» **EXERCISE PROMPT**: Only one stretch of the data below is wanted: the lines from the one with "intended to kick" through the one with "Scrapy scrapers. The", repeated exactly.

Excerpts from a dataset:
◆ ◆ ◆ ◆ ◆ ◆ ◆

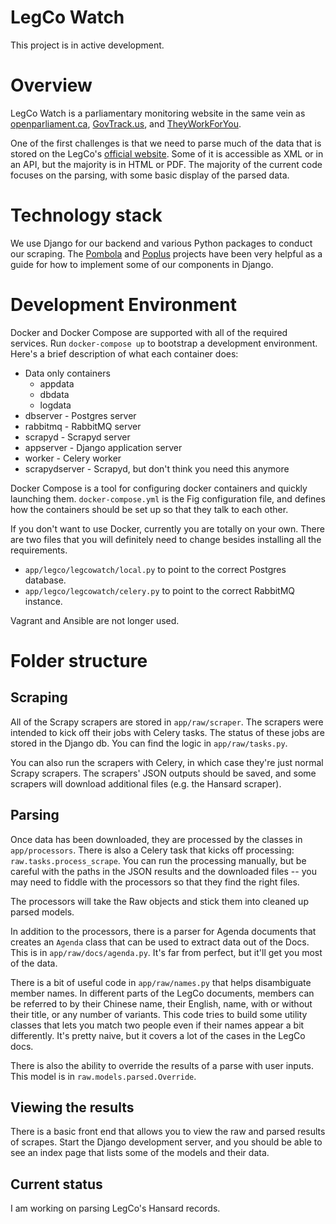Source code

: # LegCo Watch

This project is in active development.

# Overview

LegCo Watch is a parliamentary monitoring website in the same vein as
[openparliament.ca](http://openparliament.ca),
[GovTrack.us](http://govtrack.us), and
[TheyWorkForYou](http://theyworkforyou.com).

One of the first challenges is that we need to parse much of the data that is
stored on the LegCo's [official website](http://legco.gov.hk). Some of it is
accessible as XML or in an API, but the majority is in HTML or PDF. The majority
of the current code focuses on the parsing, with some basic display of the
parsed data.

# Technology stack

We use Django for our backend and various Python packages to conduct our
scraping. The [Pombola](https://github.com/mysociety/pombola/) and
[Poplus](http://poplus.org/) projects have been very helpful as a guide for how
to implement some of our components in Django.

# Development Environment

Docker and Docker Compose are supported with all of the required services. Run
`docker-compose up` to bootstrap a development environment. Here's a brief
description of what each container does:

 - Data only containers
   - appdata
   - dbdata
   - logdata
 - dbserver - Postgres server
 - rabbitmq - RabbitMQ server
 - scrapyd - Scrapyd server
 - appserver - Django application server
 - worker - Celery worker
 - scrapydserver - Scrapyd, but don't think you need this anymore
 
Docker Compose is a tool for configuring docker containers and quickly launching
them. `docker-compose.yml` is the Fig configuration file, and defines how the
containers should be set up so that they talk to each other.

If you don't want to use Docker, currently you are totally on your own. There
are two files that you will definitely need to change besides installing all the
requirements.

 - `app/legco/legcowatch/local.py` to point to the correct Postgres database.
 - `app/legco/legcowatch/celery.py` to point to the correct RabbitMQ instance.

Vagrant and Ansible are not longer used.

# Folder structure

## Scraping

All of the Scrapy scrapers are stored in `app/raw/scraper`. The scrapers were
intended to kick off their jobs with Celery tasks. The status of these jobs are
stored in the Django db. You can find the logic in `app/raw/tasks.py`.

You can also run the scrapers with Celery, in which case they're just normal
Scrapy scrapers. The scrapers' JSON outputs should be saved, and some scrapers
will download additional files (e.g. the Hansard scraper).

## Parsing

Once data has been downloaded, they are processed by the classes in
`app/processors`. There is also a Celery task that kicks off processing:
`raw.tasks.process_scrape`. You can run the processing manually, but be careful
with the paths in the JSON results and the downloaded files -- you may need to
fiddle with the processors so that they find the right files.

The processors will take the Raw objects and stick them into cleaned up parsed
models.

In addition to the processors, there is a parser for Agenda documents that
creates an `Agenda` class that can be used to extract data out of the Docs. This
is in `app/raw/docs/agenda.py`. It's far from perfect, but it'll get you most of
the data.

There is a bit of useful code in `app/raw/names.py` that helps disambiguate
member names. In different parts of the LegCo documents, members can be referred
to by their Chinese name, their English, name, with or without their title, or
any number of variants. This code tries to build some utility classes that lets
you match two people even if their names appear a bit differently. It's pretty
naive, but it covers a lot of the cases in the LegCo docs.

There is also the ability to override the results of a parse with user inputs.
This model is in `raw.models.parsed.Override`.

## Viewing the results

There is a basic front end that allows you to view the raw and parsed results of
scrapes. Start the Django development server, and you should be able to see an
index page that lists some of the models and their data.

## Current status

I am working on parsing LegCo's Hansard records.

◆ ◆ ◆ ◆ ◆ ◆ ◆

» **SOLUTION FOR THIS TASK**:
intended to kick off their jobs with Celery tasks. The status of these jobs are
stored in the Django db. You can find the logic in `app/raw/tasks.py`.

You can also run the scrapers with Celery, in which case they're just normal
Scrapy scrapers. The scrapers' JSON outputs should be saved, and some scrapers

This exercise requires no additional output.